How is it that some people can sing their way through adversity? It’s not just the technicolor optimism of a 1960’s movie. Resilient people have a robust toolbox of skills and attitudes to draw on. Let’s explore how The Sound of Music can expand your resilience skillset.
Like the Mother Superior, our mentors can put us on the right path or help us “climb every mountain.” Healthy families grow in strength as they support one another and stand together in adversity, much like the von Trapp’s.
What people do you rely on when you have a challenge? Listing their names can help you feel more confident that you aren’t alone.
If you are an introvert like me, you may have a tiny circle of people you consider friends. In my first attempt to make my support list, I overlooked quite a few people. My spouse, my siblings, and a very few close friends are all I would claim.

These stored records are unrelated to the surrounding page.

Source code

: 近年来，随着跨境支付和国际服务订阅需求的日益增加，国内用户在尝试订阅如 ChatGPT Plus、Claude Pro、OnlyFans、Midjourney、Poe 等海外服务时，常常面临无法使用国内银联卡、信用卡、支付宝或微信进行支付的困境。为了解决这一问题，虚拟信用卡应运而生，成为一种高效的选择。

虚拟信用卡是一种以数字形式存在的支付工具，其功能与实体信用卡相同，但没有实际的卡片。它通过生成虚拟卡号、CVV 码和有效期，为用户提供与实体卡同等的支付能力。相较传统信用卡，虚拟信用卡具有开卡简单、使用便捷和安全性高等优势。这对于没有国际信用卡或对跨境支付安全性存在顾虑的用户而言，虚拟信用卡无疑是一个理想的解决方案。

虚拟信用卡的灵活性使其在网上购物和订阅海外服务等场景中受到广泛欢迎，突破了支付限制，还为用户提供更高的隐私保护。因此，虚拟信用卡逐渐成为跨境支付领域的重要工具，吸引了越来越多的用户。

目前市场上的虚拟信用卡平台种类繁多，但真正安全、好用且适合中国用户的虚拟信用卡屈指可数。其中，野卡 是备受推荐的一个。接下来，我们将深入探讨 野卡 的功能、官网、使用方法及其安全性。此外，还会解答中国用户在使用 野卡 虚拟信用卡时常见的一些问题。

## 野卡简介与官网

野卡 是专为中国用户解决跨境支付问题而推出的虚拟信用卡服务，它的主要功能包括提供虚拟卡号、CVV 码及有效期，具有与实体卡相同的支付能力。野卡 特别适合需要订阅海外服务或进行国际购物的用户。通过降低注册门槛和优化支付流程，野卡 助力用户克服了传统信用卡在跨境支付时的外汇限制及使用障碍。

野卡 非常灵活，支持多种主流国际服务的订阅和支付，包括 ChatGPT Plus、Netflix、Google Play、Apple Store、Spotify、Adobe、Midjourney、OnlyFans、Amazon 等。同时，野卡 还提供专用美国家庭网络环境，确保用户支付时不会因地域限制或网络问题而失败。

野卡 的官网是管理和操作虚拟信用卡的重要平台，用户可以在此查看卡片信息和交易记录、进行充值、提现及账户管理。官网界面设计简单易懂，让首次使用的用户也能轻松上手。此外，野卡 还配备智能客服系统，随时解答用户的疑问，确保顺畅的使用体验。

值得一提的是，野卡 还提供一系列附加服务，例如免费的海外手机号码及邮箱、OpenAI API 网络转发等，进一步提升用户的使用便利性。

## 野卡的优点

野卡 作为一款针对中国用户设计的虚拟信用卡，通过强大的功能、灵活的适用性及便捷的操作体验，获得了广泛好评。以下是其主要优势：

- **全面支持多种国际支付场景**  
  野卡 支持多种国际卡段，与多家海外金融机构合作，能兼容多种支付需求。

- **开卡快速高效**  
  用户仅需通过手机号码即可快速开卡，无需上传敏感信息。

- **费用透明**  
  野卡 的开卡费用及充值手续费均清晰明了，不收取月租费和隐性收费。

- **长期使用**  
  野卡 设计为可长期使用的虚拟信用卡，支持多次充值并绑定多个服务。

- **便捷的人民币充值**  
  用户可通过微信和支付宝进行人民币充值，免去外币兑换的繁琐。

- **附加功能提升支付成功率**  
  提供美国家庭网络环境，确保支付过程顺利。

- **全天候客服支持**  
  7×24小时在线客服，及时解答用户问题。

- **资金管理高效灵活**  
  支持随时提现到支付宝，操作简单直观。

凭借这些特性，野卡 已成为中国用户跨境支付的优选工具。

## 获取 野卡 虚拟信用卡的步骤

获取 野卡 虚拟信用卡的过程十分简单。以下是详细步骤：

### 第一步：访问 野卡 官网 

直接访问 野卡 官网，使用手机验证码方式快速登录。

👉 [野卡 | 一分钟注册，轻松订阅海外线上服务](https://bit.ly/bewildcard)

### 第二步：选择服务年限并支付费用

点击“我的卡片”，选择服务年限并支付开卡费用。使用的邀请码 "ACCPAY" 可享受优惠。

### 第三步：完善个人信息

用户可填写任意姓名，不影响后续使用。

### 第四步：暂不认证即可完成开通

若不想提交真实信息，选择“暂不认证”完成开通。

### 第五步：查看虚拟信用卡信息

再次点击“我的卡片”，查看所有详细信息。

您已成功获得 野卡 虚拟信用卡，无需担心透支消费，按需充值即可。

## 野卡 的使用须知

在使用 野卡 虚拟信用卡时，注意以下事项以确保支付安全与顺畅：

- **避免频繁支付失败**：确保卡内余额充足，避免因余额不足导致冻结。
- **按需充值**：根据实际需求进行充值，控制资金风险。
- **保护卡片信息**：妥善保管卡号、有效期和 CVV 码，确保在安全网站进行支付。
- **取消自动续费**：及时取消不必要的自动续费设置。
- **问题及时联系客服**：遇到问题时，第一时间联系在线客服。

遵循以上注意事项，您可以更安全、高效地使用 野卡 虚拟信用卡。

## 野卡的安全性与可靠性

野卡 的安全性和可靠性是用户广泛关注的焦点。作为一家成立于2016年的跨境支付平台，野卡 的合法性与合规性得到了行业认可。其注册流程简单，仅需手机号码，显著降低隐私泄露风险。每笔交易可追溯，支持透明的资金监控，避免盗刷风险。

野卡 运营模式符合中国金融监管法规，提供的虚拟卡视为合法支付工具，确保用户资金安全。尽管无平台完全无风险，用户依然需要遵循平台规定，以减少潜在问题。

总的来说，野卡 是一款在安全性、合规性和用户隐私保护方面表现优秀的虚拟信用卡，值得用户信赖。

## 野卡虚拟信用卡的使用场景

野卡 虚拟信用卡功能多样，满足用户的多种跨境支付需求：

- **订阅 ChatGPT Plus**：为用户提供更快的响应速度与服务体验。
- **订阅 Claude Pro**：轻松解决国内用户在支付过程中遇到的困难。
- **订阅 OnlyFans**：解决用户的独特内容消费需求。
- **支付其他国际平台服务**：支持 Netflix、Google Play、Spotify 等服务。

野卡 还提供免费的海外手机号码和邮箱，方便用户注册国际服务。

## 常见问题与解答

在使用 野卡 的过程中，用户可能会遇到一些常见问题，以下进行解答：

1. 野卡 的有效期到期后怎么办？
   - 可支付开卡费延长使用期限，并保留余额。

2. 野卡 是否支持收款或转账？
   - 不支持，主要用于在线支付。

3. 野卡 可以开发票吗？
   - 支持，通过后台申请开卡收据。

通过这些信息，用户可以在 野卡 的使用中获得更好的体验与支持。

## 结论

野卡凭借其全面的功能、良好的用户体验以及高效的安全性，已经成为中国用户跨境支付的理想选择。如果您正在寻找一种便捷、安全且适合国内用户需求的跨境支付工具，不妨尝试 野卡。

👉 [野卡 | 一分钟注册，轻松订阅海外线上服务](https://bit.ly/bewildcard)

Try this exercise — run through your contacts list and identify people who have helped you deal with personal and professional problems. Doing this made me realize that my safety net of people is much larger than I originally thought.
My list encompasses everyone from my favorite bartender to my family doctor. How often have they listened to me in times of grief or everyday frustration? I don’t hang out with my colleagues at work, but they are there for me every day. We share the load of work obligations and help out with little things like rides to the airport or pet-sitting.

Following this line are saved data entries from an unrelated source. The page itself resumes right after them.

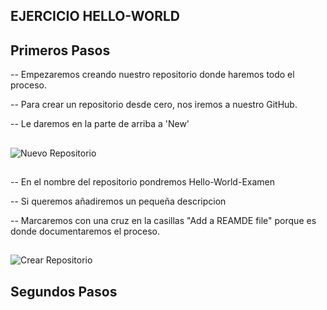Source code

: ## EJERCICIO HELLO-WORLD

## Primeros Pasos

-- Empezaremos creando nuestro repositorio donde haremos todo el proceso.

-- Para crear un repositorio desde cero, nos iremos a nuestro GitHub.

-- Le daremos en la parte de arriba  a 'New'


##

![Nuevo Repositorio](https://github.com/AlejandroRocaMateu/hello-world-examen/blob/19f41cf2a5d6bd43789560d43a326f9b6a6465df/1.PNG)

##

-- En el nombre del repositorio pondremos Hello-World-Examen

-- Si queremos añadiremos un pequeña descripcion

-- Marcaremos con una cruz en la casillas "Add a REAMDE file" porque es donde documentaremos el proceso.

##

![Crear Repositorio](https://github.com/AlejandroRocaMateu/hello-world-examen/blob/7fa699ea33de5c75babd01e680649f6b556135f5/1.1.PNG)


## Segundos Pasos






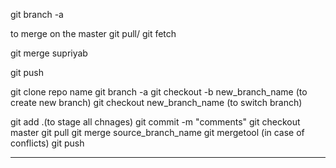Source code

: git branch -a

to merge on the master git pull/ git fetch

git merge supriyab

git push


git clone repo name
git branch -a
git checkout -b  new_branch_name  (to create new branch)
git checkout new_branch_name (to switch branch)


git add .(to stage all chnages)
git commit -m "comments"
git checkout master
git pull
git merge  source_branch_name
git mergetool (in case of conflicts)
git push 

------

We are part of interconnected communities. If you feel that you aren’t part of such a community, consider ways that you can enhance even your most casual of relationships. Make an effort to get to know people as individuals and they will reciprocate.
When the dog bites, When the bee stings, When I’m feeling sad, I simply remember my favorite things, And then I don’t feel so bad.
Being resilient doesn’t mean that you deny your emotions. Resilient people identify and deal with their negative emotions and they find ways to move through and beyond them.
What strategies have you used to help yourself cope with negative thoughts and feelings in the past? Jot down a list of them. Which ones worked the best? Do you have some unhelpful strategies — like binge eating or drinking— that feel good in the short-term but may have negative consequences? The wider your range of positive coping strategies, the more resilient you can be.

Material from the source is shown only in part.